### YOUR INSTRUCTIONS:
Extract every record, exactly as written, and ignore the pictures.

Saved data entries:
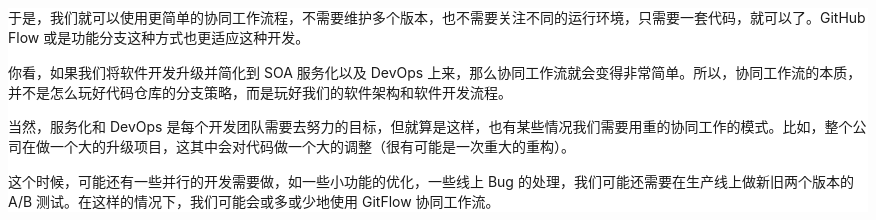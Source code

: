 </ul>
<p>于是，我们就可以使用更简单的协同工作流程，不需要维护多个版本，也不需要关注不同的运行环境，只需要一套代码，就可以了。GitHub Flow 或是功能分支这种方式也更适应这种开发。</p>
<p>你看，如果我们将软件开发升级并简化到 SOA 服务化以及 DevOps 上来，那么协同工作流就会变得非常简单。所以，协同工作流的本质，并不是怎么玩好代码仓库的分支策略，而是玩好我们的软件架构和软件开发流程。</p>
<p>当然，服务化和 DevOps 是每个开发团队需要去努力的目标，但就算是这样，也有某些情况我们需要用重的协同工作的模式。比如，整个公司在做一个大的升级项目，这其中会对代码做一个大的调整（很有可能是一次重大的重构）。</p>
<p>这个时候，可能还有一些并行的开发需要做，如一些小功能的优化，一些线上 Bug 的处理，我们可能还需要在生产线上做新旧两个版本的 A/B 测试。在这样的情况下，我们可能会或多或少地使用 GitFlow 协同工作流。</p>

### RESULT FOR THIS TASK:
Source code

: </ul>
<p>于是，我们就可以使用更简单的协同工作流程，不需要维护多个版本，也不需要关注不同的运行环境，只需要一套代码，就可以了。GitHub Flow 或是功能分支这种方式也更适应这种开发。</p>
<p>你看，如果我们将软件开发升级并简化到 SOA 服务化以及 DevOps 上来，那么协同工作流就会变得非常简单。所以，协同工作流的本质，并不是怎么玩好代码仓库的分支策略，而是玩好我们的软件架构和软件开发流程。</p>
<p>当然，服务化和 DevOps 是每个开发团队需要去努力的目标，但就算是这样，也有某些情况我们需要用重的协同工作的模式。比如，整个公司在做一个大的升级项目，这其中会对代码做一个大的调整（很有可能是一次重大的重构）。</p>
<p>这个时候，可能还有一些并行的开发需要做，如一些小功能的优化，一些线上 Bug 的处理，我们可能还需要在生产线上做新旧两个版本的 A/B 测试。在这样的情况下，我们可能会或多或少地使用 GitFlow 协同工作流。</p>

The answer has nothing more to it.